In the ALU the first input feeds from the D register, while the second ALU input feeds either from the A register (when the a-bit is $0$) or from M, the selected data memory register (when the a-bit is $1$).

Destination specification (dest)

The ALU output can be stored in zero, one, two, or three possible destinations, simultaneously. The first and second d-bits code whether to store the computed value in the A register and in the D register, respectively. The third d-bit codes whether to store the computed value in M, the currently selected memory register.

Jump directive (jump)

The jump field of the C-instruction specifies what to do next. There are two possibilities:

  • Fetch and execute the next instruction in the program, the default.
  • Fetch and execute some other instruction.

In the latter case, we assume that the A register was already set to the address of the target instruction.

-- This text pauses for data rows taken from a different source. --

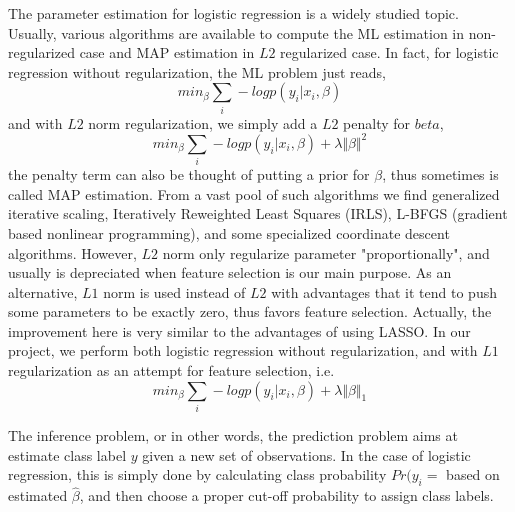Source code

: The parameter estimation for logistic regression is a widely studied topic. Usually, various algorithms are available to compute the ML estimation in non-regularized case and MAP estimation in $L2$ regularized case. In fact, for logistic regression without regularization, the ML problem just reads,
\begin{equation}
min_{\beta} \sum_i -logp(y_i|x_i,\beta)
\end{equation}
and with $L2$ norm regularization, we simply add a $L2$ penalty for $beta$,
\begin{equation}\nonumber
min_{\beta} \sum_i -logp(y_i|x_i,\beta) + \lambda \Vert \beta \Vert^2
\end{equation}
the penalty term can also be thought of putting a prior for $\beta$, thus sometimes is called MAP estimation. From a vast pool of such algorithms we find  generalized iterative scaling, Iteratively Reweighted Least Squares (IRLS), L-BFGS (gradient based nonlinear programming), and some specialized coordinate descent algorithms. However, $L2$ norm only regularize parameter "proportionally", and usually is depreciated when feature selection is our main purpose. As an alternative, $L1$ norm is used instead of $L2$ with advantages that it tend to push some parameters to be exactly zero, thus favors feature selection. Actually, the improvement here is very similar to the advantages of using LASSO. In our project, we perform both logistic regression without regularization, and with $L1$ regularization as an attempt for feature selection, i.e.
\begin{equation}\nonumber
min_{\beta} \sum_i -logp(y_i|x_i,\beta) + \lambda \Vert \beta \Vert_1
\end{equation}

The inference problem, or in other words, the prediction problem aims at estimate class label $y$ given a new set of observations. In the case of logistic regression, this is simply done by calculating class probability $Pr(y_i=$ based on estimated $\hat{\beta}$, and then choose a proper cut-off probability to assign class labels. 

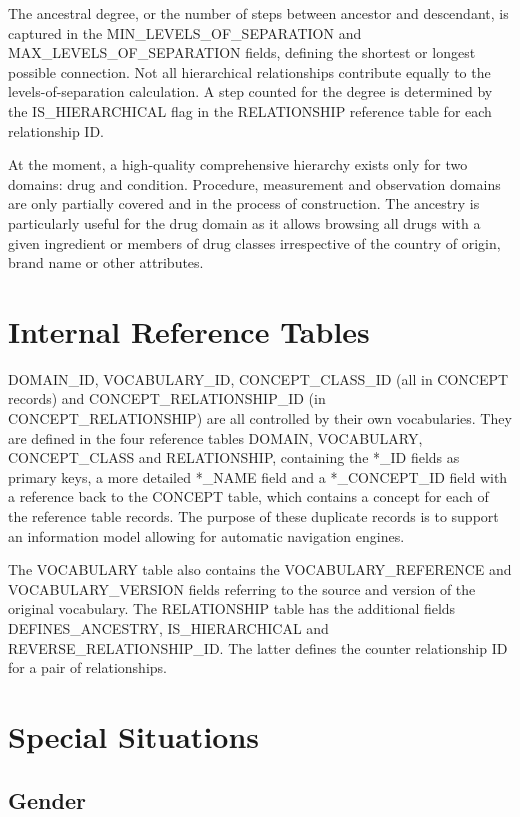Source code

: \documentclass[11pt]{book}
\theoremstyle{definition}
\theoremstyle{definition}
\theoremstyle{definition}
\theoremstyle{remark}
\begin{document}
The ancestral degree, or the number of steps between ancestor and
descendant, is captured in the MIN\_LEVELS\_OF\_SEPARATION and
MAX\_LEVELS\_OF\_SEPARATION fields, defining the shortest or longest
possible connection. Not all hierarchical relationships contribute
equally to the levels-of-separation calculation. A step counted for the
degree is determined by the IS\_HIERARCHICAL flag in the RELATIONSHIP
reference table for each relationship ID.

At the moment, a high-quality comprehensive hierarchy exists only for
two domains: drug and condition. Procedure, measurement and observation
domains are only partially covered and in the process of construction.
The ancestry is particularly useful for the drug domain as it allows
browsing all drugs with a given ingredient or members of drug classes
irrespective of the country of origin, brand name or other attributes.

\section{Internal Reference Tables}\label{internal-reference-tables}

DOMAIN\_ID, VOCABULARY\_ID, CONCEPT\_CLASS\_ID (all in CONCEPT records)
and CONCEPT\_RELATIONSHIP\_ID (in CONCEPT\_RELATIONSHIP) are all
controlled by their own vocabularies. They are defined in the four
reference tables DOMAIN, VOCABULARY, CONCEPT\_CLASS and RELATIONSHIP,
containing the *\_ID fields as primary keys, a more detailed *\_NAME
field and a *\_CONCEPT\_ID field with a reference back to the CONCEPT
table, which contains a concept for each of the reference table records.
The purpose of these duplicate records is to support an information
model allowing for automatic navigation engines.

The VOCABULARY table also contains the VOCABULARY\_REFERENCE and
VOCABULARY\_VERSION fields referring to the source and version of the
original vocabulary. The RELATIONSHIP table has the additional fields
DEFINES\_ANCESTRY, IS\_HIERARCHICAL and REVERSE\_RELATIONSHIP\_ID. The
latter defines the counter relationship ID for a pair of relationships.

\section{Special Situations}\label{specialSituations}

\subsection{Gender}\label{gender}
\end{document}
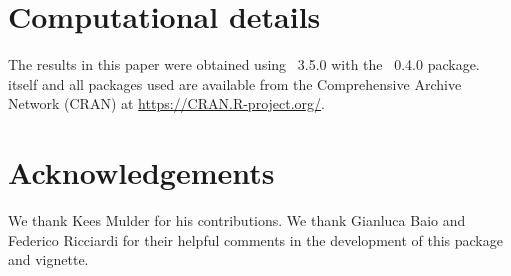 \documentclass[nojss]{jss}
\begin{document}
\section*{Computational details}

The results in this paper were obtained using
~3.5.0 with the
~0.4.0 package.  itself
and all packages used are available from the Comprehensive
 Archive Network (CRAN) at
\url{https://CRAN.R-project.org/}.


\section*{Acknowledgements}
We thank Kees Mulder for his contributions. We thank Gianluca Baio and Federico Ricciardi for their helpful comments in the development of this package and vignette.


\end{document}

Whether or not to jump is determined jointly by the three j-bits. This gives eight possible jump conditions, listed on figure 4.5.

Symbols

Assembly instructions can specify memory locations (addresses) using either constants or symbols.

Predefined symbols

  • R0, R1, …, R15: bound to the values $0$ to $15$.
  • SP, LCL, ARG, THIS, THAT: bound to the values $0$, $1$, $2$, $3$, and $4$, respectively
  • SCREEN, KBD: bound, respectively, to the values $16384$ and $24576$. Which are the base addresses of the screen memory map and the keyboard memory map.

Layer symbols

The syntax (xxx) binds the symbol xxx to the address of the next instruction in the program.

Variable symbols

Any symbol xxx appearing in a Hack assembly program that is not predefined and is not declared elsewhere using (xxx) is treated as a variable and is bound to a unique running number starting at $16$.

Input/Output Handling

The Hack hardware platform can be connected to two peripheral I/O devices: a screen and a keyboard.

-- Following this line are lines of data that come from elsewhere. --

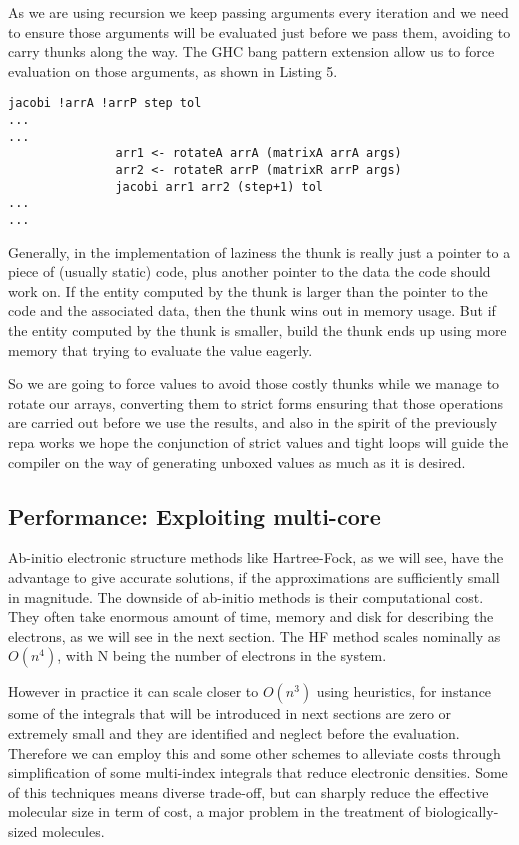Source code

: \documentclass{tmr}
\begin{document}
As we are using recursion we keep passing arguments every iteration and we need to ensure those arguments will be evaluated just before 
we pass them, avoiding to carry thunks along the way. The GHC bang pattern extension allow us to force evaluation on those arguments, as shown
in Listing 5.

\begin{lstlisting}[float,captionpos=b,belowcaptionskip=4pt, caption= Jacobi strict argument passing]
jacobi !arrA !arrP step tol
...
...
               arr1 <- rotateA arrA (matrixA arrA args)
               arr2 <- rotateR arrP (matrixR arrP args)
               jacobi arr1 arr2 (step+1) tol
...
...
\end{lstlisting}

Generally, in the implementation of laziness the thunk is really just a pointer to a piece of (usually static) code, plus another pointer 
to the data the code should work on. If the entity computed by the thunk is larger than the pointer to the code and the associated 
data, then the thunk wins out in memory usage. But if the entity computed by the thunk is smaller, build the thunk ends up using 
more memory that trying to evaluate the value eagerly.

So we are going to force values to avoid those costly thunks while we manage to rotate our arrays, 
converting them to strict forms ensuring that those operations are carried out before we use the results,
and also in the spirit of the previously repa works we hope the conjunction of strict values 
and tight loops will guide the compiler on the way of generating unboxed values as much as it is desired.

\subsection{Performance: Exploiting multi-core}

Ab-initio electronic structure methods like Hartree-Fock, as we will see,
 have the advantage to give accurate solutions, if the approximations 
are sufficiently small in magnitude. The downside of ab-initio methods
 is their computational cost. They often take enormous amount of time, 
memory and disk for describing the electrons, as we will see in the next section. The HF method scales nominally 
as  $O(n^4)$, with N being the number of electrons in the system. 


However in practice it can scale closer to $O(n^3)$ using heuristics,
for instance some of the integrals that will be introduced in next sections are zero or extremely
small and they are identified and neglect before the evaluation. Therefore we can employ this and some other
schemes to alleviate costs through simplification of some multi-index integrals that reduce electronic densities. 
Some of this techniques means diverse trade-off, but can sharply reduce the effective molecular size
in term of cost, a major problem in the treatment of biologically-sized molecules.
\end{document}
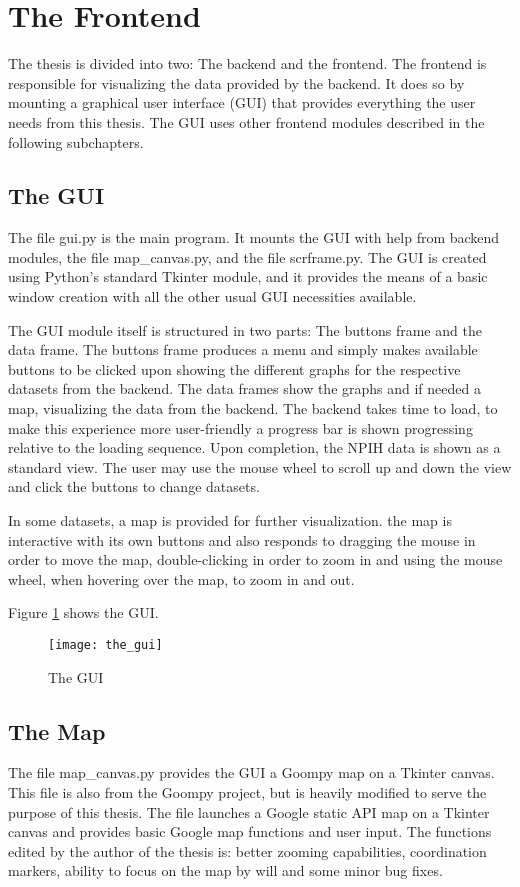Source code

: \section{The Frontend}
The thesis is divided into two: The backend and the frontend. The frontend is responsible for visualizing the data provided by the backend. It does so by mounting a graphical user interface (GUI) that provides everything the user needs from this thesis. The GUI uses other frontend modules described in the following subchapters.



\subsection{The GUI}
The file gui.py is the main program. It mounts the GUI with help from  backend modules, the file map\_canvas.py, and the file scrframe.py. The GUI is created using Python's standard Tkinter module, and it provides the means of a basic window creation with all the other usual GUI necessities available. 

The GUI module itself is structured in two parts: The buttons frame and the data frame. The buttons frame produces a menu and simply makes available buttons to be clicked upon showing the different graphs for the respective datasets from the backend. The data frames show the graphs and if needed a map, visualizing the data from the backend. The backend takes time to load, to make this experience more user-friendly a progress bar is shown progressing relative to the loading sequence. Upon completion, the NPIH data is shown as a standard view. The user may use the mouse wheel to scroll up and down the view and click the buttons to change datasets. 

In some datasets, a map is provided for further visualization. the map is interactive with its own buttons and also responds to dragging the mouse in order to move the map, double-clicking in order to zoom in and using the mouse wheel, when hovering over the map, to zoom in and out.

Figure \ref{fig:the_gui} shows the GUI.

\begin{figure}[ht]
\texttt{[image: the\_gui]}
\centering
\caption{The GUI}
\label{fig:the_gui}
\end{figure}



\subsection{The Map}
The file map\_canvas.py provides the GUI a Goompy\cite{goompy} map on a Tkinter canvas. This file is also from the Goompy project, but is heavily modified to serve the purpose of this thesis. The file launches a Google static API map on a Tkinter canvas and provides basic Google map functions and user input. The functions edited by the author of the thesis is: better zooming capabilities, coordination markers, ability to focus on the map by will and some minor bug fixes.

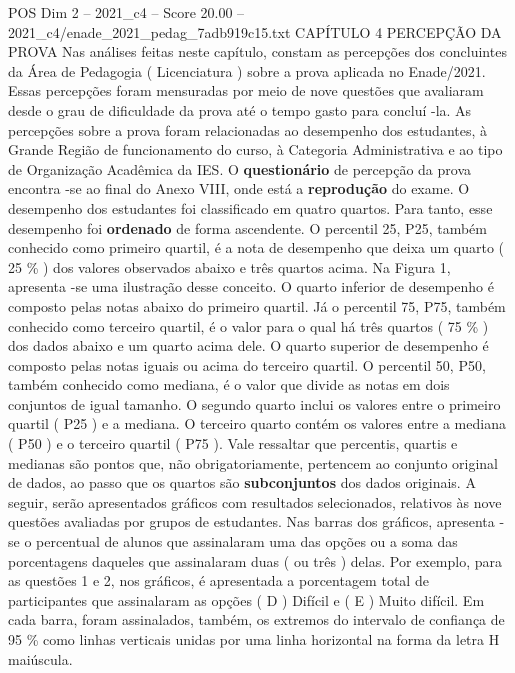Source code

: \begin{textsample}{POS Dim 2 – 2021\_c4 – Score 20.00 – 2021\_c4/enade\_2021\_pedag\_7adb919c15.txt}  \label{ex:f2_pos_036}
CAPÍTULO 4 PERCEPÇÃO DA PROVA Nas análises feitas neste capítulo, constam as percepções dos concluintes da Área de Pedagogia ( Licenciatura ) sobre a prova aplicada no Enade/2021.
Essas percepções foram mensuradas por meio de nove questões que avaliaram desde o grau de dificuldade da prova até o tempo gasto para concluí -la.
As percepções sobre a prova foram relacionadas ao desempenho dos estudantes, à Grande Região de funcionamento do curso, à Categoria Administrativa e ao tipo de Organização Acadêmica da IES.
O \textbf{questionário} de percepção da prova encontra -se ao final do Anexo VIII, onde está a \textbf{reprodução} do exame.
O desempenho dos estudantes foi classificado em quatro quartos.
Para tanto, esse desempenho foi \textbf{ordenado} de forma ascendente.
O percentil 25, P25, também conhecido como primeiro quartil, é a nota de desempenho que deixa um quarto ( 25 \% ) dos valores observados abaixo e três quartos acima.
Na Figura 1, apresenta -se uma ilustração desse conceito.
O quarto inferior de desempenho é composto pelas notas abaixo do primeiro quartil.
Já o percentil 75, P75, também conhecido como terceiro quartil, é o valor para o qual há três quartos ( 75 \% ) dos dados abaixo e um quarto acima dele.
O quarto superior de desempenho é composto pelas notas iguais ou acima do terceiro quartil.
O percentil 50, P50, também conhecido como mediana, é o valor que divide as notas em dois conjuntos de igual tamanho.
O segundo quarto inclui os valores entre o primeiro quartil ( P25 ) e a mediana.
O terceiro quarto contém os valores entre a mediana ( P50 ) e o terceiro quartil ( P75 ).
Vale ressaltar que percentis, quartis e medianas são pontos que, não obrigatoriamente, pertencem ao conjunto original de dados, ao passo que os quartos são \textbf{subconjuntos} dos dados originais.
A seguir, serão apresentados gráficos com resultados selecionados, relativos às nove questões avaliadas por grupos de estudantes.
Nas barras dos gráficos, apresenta -se o percentual de alunos que assinalaram uma das opções ou a soma das porcentagens daqueles que assinalaram duas ( ou três ) delas.
Por exemplo, para as questões 1 e 2, nos gráficos, é apresentada a porcentagem total de participantes que assinalaram as opções ( D ) Difícil e ( E ) Muito difícil.
Em cada barra, foram assinalados, também, os extremos do intervalo de confiança de 95 \% como linhas verticais unidas por uma linha horizontal na forma da letra H maiúscula.

\end{textsample}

Screen: the computer interacts with a black-and-white screen organized as $256$ rows of $512$ pixels per row. So it is associated to a memory map stored in an $8$K memory block of $16$-bit words, starting at RAM address $16384$. Each row in the physical screen, starting at the screen’s top-left corner, is represented in the RAM by $32$ consecutive $16$-bit words.

Note that we cannot access individual pixels/bits directly, we must fetch a complete $16$-bit word ($16$ pixels).

Keyboard: the computer can interact with a standard physical keyboard via a single-word memory map located at RAM address $24576$. When a key is pressed on the physical keyboard, its $16$-bit character code appears at RAM[KBD]. When no key is pressed, the code $0$ appears.